Another factor affecting the Texas coast is longshore currents. Longshore currents, said Amos, flow parallel to the coastline; they are driven by the wind and are created by waves striking the shoreline at an angle. Longshore currents transport sand from one area of the coast to another and are responsible for beach erosion. “Longshore drift moves south among the upper Texas coast and north along the lower coast,” said Amos, “converging at Padre Island. To an observer it would look like the current was changing direction.” It is believed that the shelly beaches of Padre Island are the result of longshore currents. Amos explained that the converging currents cancel each other out at their juncture, so each current drops whatever it was carrying.

Often what the currents are carrying is trash, and this is of special concern to Amos. In his Port Aransas office is a remarkable collection of exotic and common trash items he has picked up off the beach. “The general westward drift of the eddies brings the trash in,” he said, “and the local currents carry it right up onto the beach.” A project close to Amos’ heart is his study of currents and their relationship to floating trash that washes up on the beached, posing a threat to birds and other wildlife.

Amos conducted field observations in the summer and fall of 1979 following the Ixtoc oil spill in Mexico. Currents carried oil and tarballs up the coast of Mexico to Texas during the height of the summer season. A seasonal current change in the fall revered the flow of oil back into Mexican waters.

Also present on the Texas coast is the Mississippi River plume, said Amos, “Waters from the mouth of the Mississippi flows along the shore,“ he said. “ This is cold, fresh water, so it tends to stay on the surface. We find trees and Louisiana garbage that was brought by the Mississippi River Plume.”

At Texas A&M University, Dr. Andrew Vastano and an enthusiastic group of graduate students are doing research on currents that will be of importance to Coast Guard rescue efforts, as will to fishery managers. Vastano launches ARGOS satellite reporting drifters, which are cylinders of approximately three feet, into the water from a boat or an airplane. The drifter’s transmitter sends a signal 450 miles up to a NOAA 10 or 11 satellites, which records the location and statue of the drifter. Much like the bottles thrown overboard by Prince Albert a century ago, the drifters ride the currents through the water. But this time, the satellite is watching every twist and turn the object makes.

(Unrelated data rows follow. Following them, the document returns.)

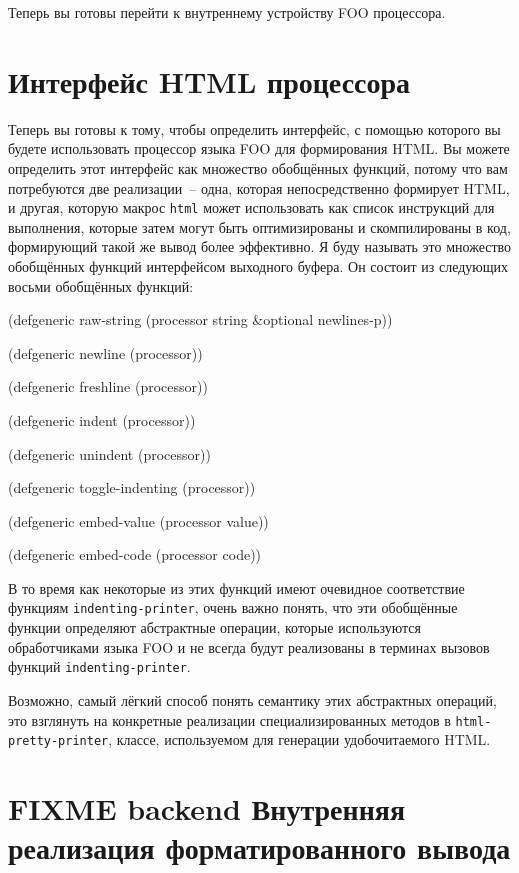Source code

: Теперь вы готовы перейти к внутреннему устройству FOO процессора. 

\section{Интерфейс HTML процессора}

Теперь вы готовы к тому, чтобы определить интерфейс, с помощью которого вы будете
использовать процессор языка FOO для формирования HTML. Вы можете определить этот
интерфейс как множество обобщённых функций, потому что вам потребуются две реализации~--
одна, которая непосредственно формирует HTML, и другая, которую макрос \lstinline{html} может
использовать как список инструкций для выполнения, которые затем могут быть оптимизированы
и скомпилированы в код, формирующий такой же вывод более эффективно. Я буду называть это
множество обобщённых функций интерфейсом выходного буфера. Он состоит из следующих восьми
обобщённых функций:

\begin{myverb}
(defgeneric raw-string (processor string &optional newlines-p))

(defgeneric newline (processor))

(defgeneric freshline (processor))

(defgeneric indent (processor))

(defgeneric unindent (processor))

(defgeneric toggle-indenting (processor))

(defgeneric embed-value (processor value))

(defgeneric embed-code (processor code))
\end{myverb}

В то время как некоторые из этих функций имеют очевидное соответствие функциям
\lstinline{indenting-printer}, очень важно понять, что эти обобщённые функции определяют
абстрактные операции, которые используются обработчиками языка FOO и не всегда будут
реализованы в терминах вызовов функций \lstinline{indenting-printer}.

Возможно, самый лёгкий способ понять семантику этих абстрактных операций, это взглянуть на
конкретные реализации специализированных методов в \lstinline{html-pretty-printer}, классе,
используемом для генерации удобочитаемого HTML.

\section{FIXME backend Внутренняя реализация форматированного вывода}


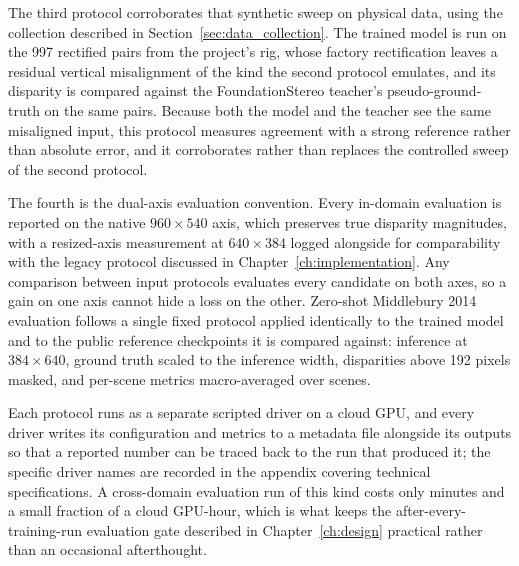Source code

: The third protocol corroborates that synthetic sweep on physical data,
using the collection described in Section~\ref{sec:data_collection}.
The trained model is run on the 997 rectified pairs from the project's
rig, whose factory rectification leaves a residual vertical misalignment
of the kind the second protocol emulates, and its disparity is compared
against the FoundationStereo teacher's pseudo-ground-truth on the same
pairs. Because both the model and the teacher see the same misaligned
input, this protocol measures agreement with a strong reference rather
than absolute error, and it corroborates rather than replaces the
controlled sweep of the second protocol.

The fourth is the dual-axis evaluation convention. Every in-domain
evaluation is reported on the native $960\times 540$ axis, which
preserves true disparity magnitudes, with a resized-axis measurement at
$640\times 384$ logged alongside for comparability with the legacy
protocol discussed in Chapter~\ref{ch:implementation}. Any comparison
between input protocols evaluates every candidate on both axes, so a
gain on one axis cannot hide a loss on the other. Zero-shot Middlebury
2014 evaluation follows a single fixed protocol applied identically to
the trained model and to the public reference checkpoints it is compared
against: inference at $384\times 640$, ground truth scaled to the
inference width, disparities above 192 pixels masked, and per-scene
metrics macro-averaged over scenes.

Each protocol runs as a separate scripted driver on a cloud GPU, and
every driver writes its configuration and metrics to a metadata file
alongside its outputs so that a reported number can be traced back to
the run that produced it; the specific driver names are recorded in the
appendix covering technical specifications. A cross-domain evaluation
run of this kind
costs only minutes and a small fraction of a cloud GPU-hour, which is
what keeps the after-every-training-run evaluation gate described in
Chapter~\ref{ch:design} practical rather than an occasional afterthought.

\FloatBarrier
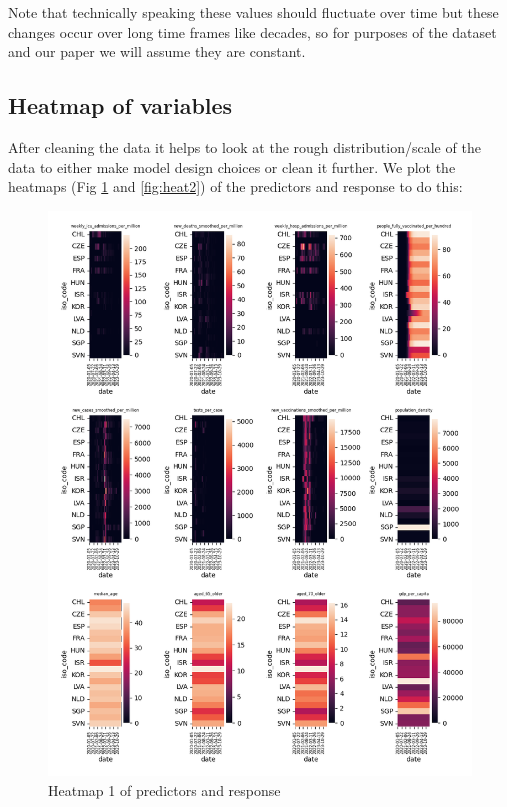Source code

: \documentclass{article}
\begin{document}
Note that technically speaking these values should fluctuate over time but these changes occur over long time frames like decades, so for purposes of the dataset and our paper we will assume they are constant.

\subsection{Heatmap of variables}

After cleaning the data it helps to look at the rough distribution/scale of the data to either make model design choices or clean it further. We plot the heatmaps (Fig \ref{fig:heat1} and \ref{fig:heat2}) of the predictors and response to do this:

\begin{figure}
\centering
\includegraphics[width=1\linewidth]{heatmap_plot1.png}
\caption{\label{fig:heat1}Heatmap 1 of predictors and response}
\end{figure}
\end{document}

Images the satellites collect are relayed to Virginia, rebroadcast to another satellite, received at the University of Miami and transmitted to a laboratory at Texas A&M. There they are corrected for atmospheric distortion and present what Vastano calls “meso-images” of the Gulf-or intermediate features. One image shows water running up from Mexico across a feature as the Brownsville front. Water can be seen draining off the continental shelf to form the Texas plume.

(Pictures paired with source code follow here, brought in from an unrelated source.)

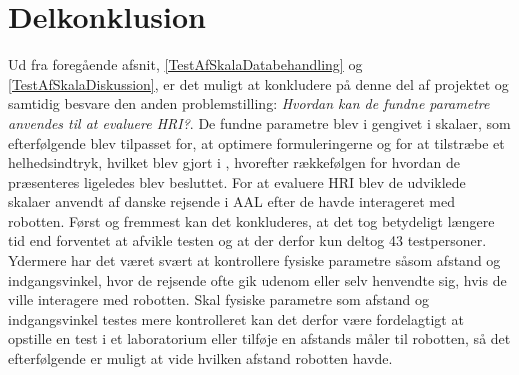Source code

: \chapter{Delkonklusion}
\label{TestAfSkalaDelKonklusion}
%
Ud fra foregående afsnit, \autoref{TestAfSkalaDatabehandling} og \autoref{TestAfSkalaDiskussion}, er det muligt at konkludere på denne del af projektet og samtidig besvare den anden problemstilling: \textit{Hvordan kan de fundne parametre anvendes til at evaluere HRI?}. De fundne parametre blev i  gengivet i skalaer, som efterfølgende blev tilpasset for, at optimere formuleringerne og for at tilstræbe et helhedsindtryk, hvilket blev gjort i , hvorefter rækkefølgen for hvordan de præsenteres ligeledes blev besluttet. For at evaluere HRI blev de udviklede skalaer anvendt af danske rejsende i AAL efter de havde interageret med robotten.\blankline 
%
Først og fremmest kan det konkluderes, at det tog betydeligt længere tid end forventet at afvikle testen og at der derfor kun deltog 43 testpersoner. Ydermere har det været svært at kontrollere fysiske parametre såsom afstand og indgangsvinkel, hvor de rejsende ofte gik udenom eller selv henvendte sig, hvis de ville interagere med robotten. Skal fysiske parametre som afstand og indgangsvinkel testes mere kontrolleret kan det derfor være fordelagtigt at opstille en test i et laboratorium eller tilføje en afstands måler til robotten, så det efterfølgende er muligt at vide hvilken afstand robotten havde.

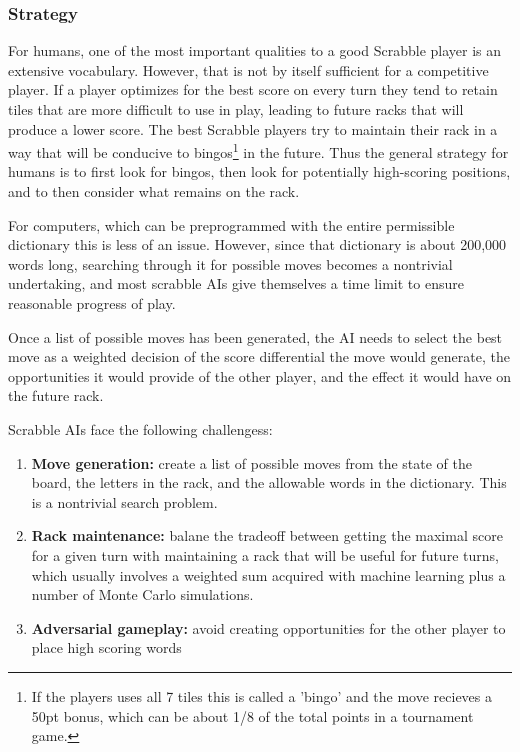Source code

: \documentclass[12pt]{article}
\begin{document}
\subsubsection*{Strategy}

For humans, one of the most important qualities to a good Scrabble
player is an extensive vocabulary. However, that is not by itself
sufficient for a competitive player. If a player optimizes for the
best score on every turn they tend to retain tiles that are more
difficult to use in play, leading to future racks that will produce a
lower score. The best Scrabble players try to maintain their rack in a
way that will be conducive to bingos\footnote{If the players uses all
  7 tiles this is called a 'bingo' and the move recieves a 50pt bonus,
  which can be about 1/8 of the total points in a tournament game.} in
the future. Thus the general strategy for humans is to first look for
bingos, then look for potentially high-scoring positions, and to then
consider what remains on the rack.

For computers, which can be preprogrammed with the entire permissible
dictionary this is less of an issue. However, since that dictionary is
about 200,000 words long, searching through it for possible moves
becomes a nontrivial undertaking, and most scrabble AIs give
themselves a time limit to ensure reasonable progress of play.

Once a list of possible moves has been generated, the AI needs to select
the best move as a weighted decision of the score differential the
move would generate, the opportunities it would provide of the other
player, and the effect it would have on the future rack.

Scrabble AIs face the following challengess:

\begin{enumerate}
  \item \textbf{Move generation:} create a list of possible moves from
    the state of the board, the letters in the rack, and the allowable
    words in the dictionary. This is a nontrivial search problem.
    
  \item \textbf{Rack maintenance:} balane the tradeoff between getting
    the maximal score for a given turn with maintaining a rack that
    will be useful for future turns, which usually involves a weighted
    sum acquired with machine learning plus a number of Monte Carlo
    simulations.
    
  \item \textbf{Adversarial gameplay:} avoid creating opportunities
    for the other player to place high scoring words 
\end{enumerate}
\end{document}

By taking two photos 24 hours apart and “flipping” them, Vastano can project where the water moved during that period. “The projections are well within 10% accurate,” he said. Using these flow patterns, scientists will develop what the professor calls a “predictive numerical model” of ocean circulation that will allow the Coast Guard to pinpoint the location of accident victims. “If a ship sinks, or if a worker falls off a drilling rig, the Coast Guard will know exactly where to look,” said Vastano.